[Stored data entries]
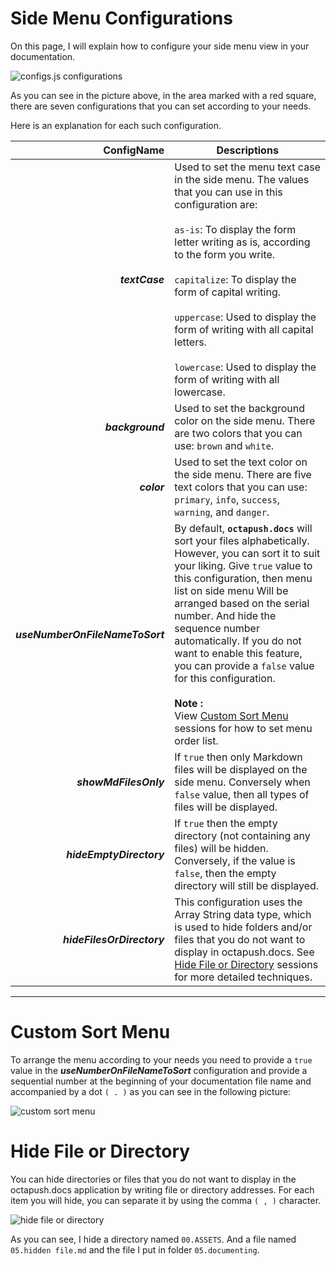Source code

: # Side Menu Configurations

On this page, I will explain how to configure your side menu view in your documentation.

![configs.js configurations](https://cdn.rawgit.com/octapush/documentations/09344e6b/octapush.docs/00.ASSETS/images/configs-js-behave-sidemenu.png)

As you can see in the picture above, in the area marked with a red square, there are seven configurations that you can set according to your needs.

Here is an explanation for each such configuration.

ConfigName                      | Descriptions
------------------------------: | ------------
_**textCase**_                  | Used to set the menu text case in the side menu. The values that you can use in this configuration are:<br /><br />`as-is`: To display the form letter writing as is, according to the form you write.<br /><br />`capitalize`: To display the form of capital writing.<br /><br />`uppercase`: Used to display the form of writing with all capital letters.<br /><br />`lowercase`: Used to display the form of writing with all lowercase.
_**background**_                | Used to set the background color on the side menu. There are two colors that you can use: `brown` and `white`.
_**color**_                     | Used to set the text color on the side menu. There are five text colors that you can use: `primary`, `info`, `success`, `warning`, and `danger`.
_**useNumberOnFileNameToSort**_ | By default, **`octapush.docs`** will sort your files alphabetically. However, you can sort it to suit your liking. Give `true` value to this configuration, then menu list on side menu Will be arranged based on the serial number. And hide the sequence number automatically. If you do not want to enable this feature, you can provide a `false` value for this configuration.<br /><br />**Note :**<br />View [Custom Sort Menu](#custom-sort-menu) sessions for how to set menu order list.
_**showMdFilesOnly**_           | If `true` then only Markdown files will be displayed on the side menu. Conversely when `false` value, then all types of files will be displayed.
_**hideEmptyDirectory**_        | If `true` then the empty directory (not containing any files) will be hidden. Conversely, if the value is `false`, then the empty directory will still be displayed.
_**hideFilesOrDirectory**_      | This configuration uses the Array String data type, which is used to hide folders and/or files that you do not want to display in octapush.docs. See [Hide File or Directory](#hide-file-or-directory) sessions for more detailed techniques.

- - -

# Custom Sort Menu
To arrange the menu according to your needs you need to provide a `true` value in the _**useNumberOnFileNameToSort**_ configuration and provide a sequential number at the beginning of your documentation file name and accompanied by a dot `( . )` as you can see in the following picture:


![custom sort menu](https://cdn.rawgit.com/octapush/documentations/7506fb4b/octapush.docs/00.ASSETS/images/github-octadocs-useNumberOnFileNameToSort.png)

# Hide File or Directory
You can hide directories or files that you do not want to display in the octapush.docs application by writing file or directory addresses. For each item you will hide, you can separate it by using the comma `( , )` character.

![hide file or directory](https://cdn.rawgit.com/octapush/documentations/7506fb4b/octapush.docs/00.ASSETS/images/configs-js-behave-sidemenu-hidding.png)

As you can see, I hide a directory named `00.ASSETS`. And a file named `05.hidden file.md` and the file I put in folder `05.documenting`.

** Exercise description **
Only the lines with the string "picture" are wanted; pick them out of the records above and copy them.

** Solution for this exercise **
As you can see in the picture above, in the area marked with a red square, there are seven configurations that you can set according to your needs.
To arrange the menu according to your needs you need to provide a `true` value in the _**useNumberOnFileNameToSort**_ configuration and provide a sequential number at the beginning of your documentation file name and accompanied by a dot `( . )` as you can see in the following picture:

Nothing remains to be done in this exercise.